Below is a repat of a posting of mine from 2004, which in turn includes
a repeat of an earlier posting that's the one Phil is thinking of.
I'm not interest in redoing any computations myself, but note that
I did not produce a definitive answer even in 2004.
> As population increases, the minimal proportion should diminish, so
> there should be a more shocking figure than last time.
The critical number is not the country's total population but how
much of it is concentrated into a few states, because the less
populous states have a higher ratio of electoral votes to voters.
############################## 2004 ##############################
D. Gates writes:
| What's the smallest number of people that could pick the U.S.
| president?
1. This has occurred in 1865, 1881, 1901, 1963 (although some
dispute this), and by different means in 1974.
The next smallest is 5. This occurred in 2000 (although some dispute
this interpretation). A smaller number would be possible in this mode
of picking if there were vacancies on the Supreme Court, or some of
the justices were to recuse themselves.
The next smallest number that has actually occurred is 8, in 1877.
If you meant the smallest number of people to *elect* a president,
the current theoretical minimum is 26, and the practical minimum
is 56. This is based on the 12th Amendment:
# ...The person having the greatest number of votes for President, shall
# be the President, if such number be a majority of the whole number of
# Electors appointed; and if no person have such majority, then from the
# persons having the highest numbers not exceeding three on the list of
# those voted for as President, the House of Representatives shall choose
# immediately, by ballot, the President. But in choosing the President,
# the votes shall be taken by states, the representation from each state
# having one vote; a quorum for this purpose shall consist of a member or
# members from two-thirds of the states, and a majority of all the states
# shall be necessary to a choice...
If at least one member from each of at least 33 states is present in
the House when the question falls to it, and there are 26 states for
which only a single member is present, then those 26 members would
form a majority.
But in practice we can be sure that all members would be present and
voting on such an occasion; and we can assume that a state would cast
a vote only if a majority of its House members supported that candidate.

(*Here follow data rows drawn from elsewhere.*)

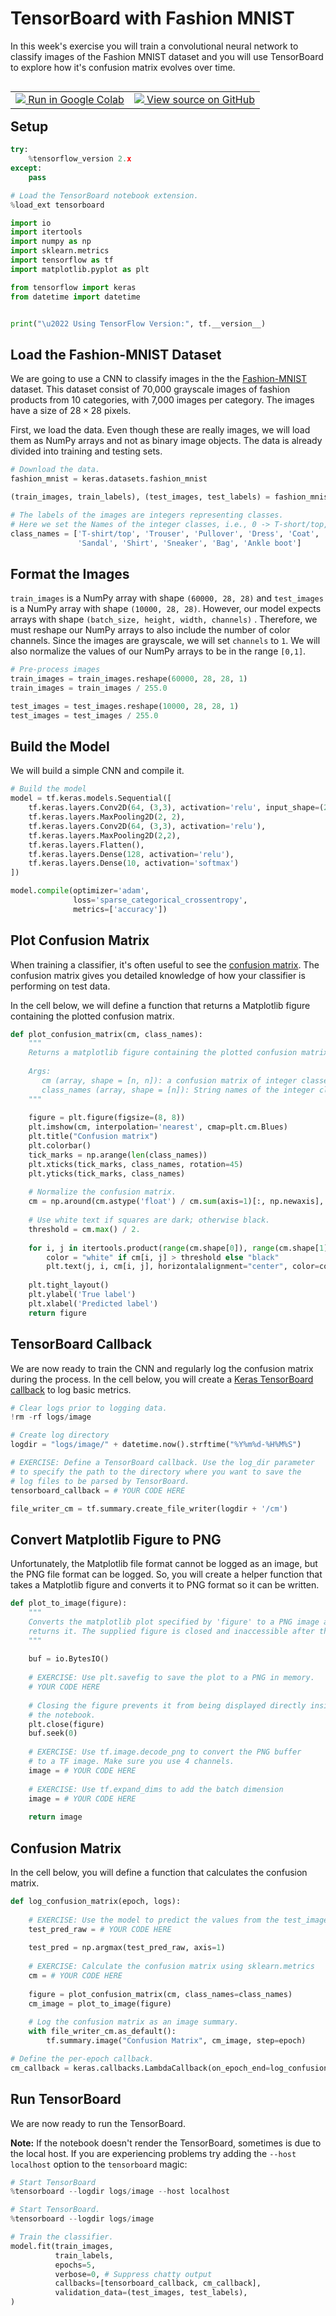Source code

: # TensorBoard with Fashion MNIST

In this week's exercise you will train a convolutional neural network to classify images of the Fashion MNIST dataset and you will use TensorBoard to explore how it's confusion matrix evolves over time.

<table class="tfo-notebook-buttons" align="left">
  <td>
    <a target="_blank" href="https://colab.research.google.com/github/lmoroney/dlaicourse/blob/master/TensorFlow%20Deployment/Course%204%20-%20TensorFlow%20Serving/Week%203/Exercises/TFServing_Week3_Exercise.ipynb">
    <img src="https://www.tensorflow.org/images/colab_logo_32px.png" />
    Run in Google Colab</a>
  </td>
  <td>
    <a target="_blank" href="https://github.com/lmoroney/dlaicourse/blob/master/TensorFlow%20Deployment/Course%204%20-%20TensorFlow%20Serving/Week%203/Exercises/TFServing_Week3_Exercise.ipynb">
    <img src="https://www.tensorflow.org/images/GitHub-Mark-32px.png" />
    View source on GitHub</a>
  </td>
</table>

## Setup


```python
try:
    %tensorflow_version 2.x
except:
    pass
```


```python
# Load the TensorBoard notebook extension.
%load_ext tensorboard
```


```python
import io
import itertools
import numpy as np
import sklearn.metrics
import tensorflow as tf
import matplotlib.pyplot as plt

from tensorflow import keras
from datetime import datetime


print("\u2022 Using TensorFlow Version:", tf.__version__)
```

## Load the Fashion-MNIST Dataset

We are going to use a CNN to classify images in the the [Fashion-MNIST](https://research.zalando.com/welcome/mission/research-projects/fashion-mnist/) dataset. This dataset consist of 70,000 grayscale images of fashion products from 10 categories, with 7,000 images per category. The images have a size of $28\times28$ pixels.

First, we load the data. Even though these are really images, we will load them as NumPy arrays and not as binary image objects. The data is already divided into training and testing sets.


```python
# Download the data.
fashion_mnist = keras.datasets.fashion_mnist

(train_images, train_labels), (test_images, test_labels) = fashion_mnist.load_data()

# The labels of the images are integers representing classes.
# Here we set the Names of the integer classes, i.e., 0 -> T-short/top, 1 -> Trouser, etc.
class_names = ['T-shirt/top', 'Trouser', 'Pullover', 'Dress', 'Coat',
               'Sandal', 'Shirt', 'Sneaker', 'Bag', 'Ankle boot']
```

## Format the Images

`train_images` is a NumPy array with shape `(60000, 28, 28)` and `test_images` is a NumPy array with shape `(10000, 28, 28)`. However, our model expects arrays with shape `(batch_size, height, width, channels)` . Therefore, we must reshape our NumPy arrays to also include the number of color channels. Since the images are grayscale, we will set `channels` to `1`. We will also normalize the values of our NumPy arrays to be in the range `[0,1]`.


```python
# Pre-process images
train_images = train_images.reshape(60000, 28, 28, 1)
train_images = train_images / 255.0

test_images = test_images.reshape(10000, 28, 28, 1)
test_images = test_images / 255.0
```

## Build the Model

We will build a simple CNN and compile it.


```python
# Build the model
model = tf.keras.models.Sequential([
    tf.keras.layers.Conv2D(64, (3,3), activation='relu', input_shape=(28, 28, 1)),
    tf.keras.layers.MaxPooling2D(2, 2),
    tf.keras.layers.Conv2D(64, (3,3), activation='relu'),
    tf.keras.layers.MaxPooling2D(2,2),
    tf.keras.layers.Flatten(),
    tf.keras.layers.Dense(128, activation='relu'),
    tf.keras.layers.Dense(10, activation='softmax')
])

model.compile(optimizer='adam',
              loss='sparse_categorical_crossentropy',
              metrics=['accuracy'])
```

## Plot Confusion Matrix

When training a classifier, it's often useful to see the [confusion matrix](https://en.wikipedia.org/wiki/Confusion_matrix). The confusion matrix gives you detailed knowledge of how your classifier is performing on test data.

In the cell below, we will define a function that returns a Matplotlib figure containing the plotted confusion matrix.


```python
def plot_confusion_matrix(cm, class_names):
    """
    Returns a matplotlib figure containing the plotted confusion matrix.
    
    Args:
       cm (array, shape = [n, n]): a confusion matrix of integer classes
       class_names (array, shape = [n]): String names of the integer classes
    """
    
    figure = plt.figure(figsize=(8, 8))
    plt.imshow(cm, interpolation='nearest', cmap=plt.cm.Blues)
    plt.title("Confusion matrix")
    plt.colorbar()
    tick_marks = np.arange(len(class_names))
    plt.xticks(tick_marks, class_names, rotation=45)
    plt.yticks(tick_marks, class_names)
    
    # Normalize the confusion matrix.
    cm = np.around(cm.astype('float') / cm.sum(axis=1)[:, np.newaxis], decimals=2)
    
    # Use white text if squares are dark; otherwise black.
    threshold = cm.max() / 2.
    
    for i, j in itertools.product(range(cm.shape[0]), range(cm.shape[1])):
        color = "white" if cm[i, j] > threshold else "black"
        plt.text(j, i, cm[i, j], horizontalalignment="center", color=color)
        
    plt.tight_layout()
    plt.ylabel('True label')
    plt.xlabel('Predicted label')
    return figure
```

## TensorBoard Callback

We are now ready to train the CNN and regularly log the confusion matrix during the process. In the cell below, you will create a [Keras TensorBoard callback](https://www.tensorflow.org/api_docs/python/tf/keras/callbacks/TensorBoard) to log basic metrics.


```python
# Clear logs prior to logging data.
!rm -rf logs/image

# Create log directory
logdir = "logs/image/" + datetime.now().strftime("%Y%m%d-%H%M%S")

# EXERCISE: Define a TensorBoard callback. Use the log_dir parameter
# to specify the path to the directory where you want to save the
# log files to be parsed by TensorBoard.
tensorboard_callback = # YOUR CODE HERE

file_writer_cm = tf.summary.create_file_writer(logdir + '/cm')
```

## Convert Matplotlib Figure to PNG

Unfortunately, the Matplotlib file format cannot be logged as an image, but the PNG file format can be logged. So, you will create a helper function that takes a Matplotlib figure and converts it to PNG format so it can be written. 


```python
def plot_to_image(figure):
    """
    Converts the matplotlib plot specified by 'figure' to a PNG image and
    returns it. The supplied figure is closed and inaccessible after this call.
    """
    
    buf = io.BytesIO()
    
    # EXERCISE: Use plt.savefig to save the plot to a PNG in memory.
    # YOUR CODE HERE
    
    # Closing the figure prevents it from being displayed directly inside
    # the notebook.
    plt.close(figure)
    buf.seek(0)
    
    # EXERCISE: Use tf.image.decode_png to convert the PNG buffer
    # to a TF image. Make sure you use 4 channels.
    image = # YOUR CODE HERE
    
    # EXERCISE: Use tf.expand_dims to add the batch dimension
    image = # YOUR CODE HERE
    
    return image
```

## Confusion Matrix

In the cell below, you will define a function that calculates the confusion matrix.


```python
def log_confusion_matrix(epoch, logs):
    
    # EXERCISE: Use the model to predict the values from the test_images.
    test_pred_raw = # YOUR CODE HERE
    
    test_pred = np.argmax(test_pred_raw, axis=1)
    
    # EXERCISE: Calculate the confusion matrix using sklearn.metrics
    cm = # YOUR CODE HERE
    
    figure = plot_confusion_matrix(cm, class_names=class_names)
    cm_image = plot_to_image(figure)
    
    # Log the confusion matrix as an image summary.
    with file_writer_cm.as_default():
        tf.summary.image("Confusion Matrix", cm_image, step=epoch)

# Define the per-epoch callback.
cm_callback = keras.callbacks.LambdaCallback(on_epoch_end=log_confusion_matrix)
```

## Run TensorBoard

We are now ready to run the TensorBoard.

**Note:** If the notebook doesn't render the TensorBoard, sometimes is due to the local host. If you are experiencing problems try adding the `--host localhost` option to the `tensorboard` magic:

```python
# Start TensorBoard
%tensorboard --logdir logs/image --host localhost
```


```python
# Start TensorBoard.
%tensorboard --logdir logs/image 

# Train the classifier.
model.fit(train_images,
          train_labels,
          epochs=5,
          verbose=0, # Suppress chatty output
          callbacks=[tensorboard_callback, cm_callback],
          validation_data=(test_images, test_labels),
)
```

In that case the practical minimum is 1 vote from the 7 states that
only *have* one representative; 2 votes each from the 10 states that
have 2 or 3; 3 votes each from the 7 states with 4 or 5; and 4 votes
each the 2 states with 6 representatives, making 56 votes from 26 states.
(See the Electoral College table below to see which states these are,
subtracting 2 from the number of EC votes in each case, and ignoring
DC, which is represented on the EC but not in the House.)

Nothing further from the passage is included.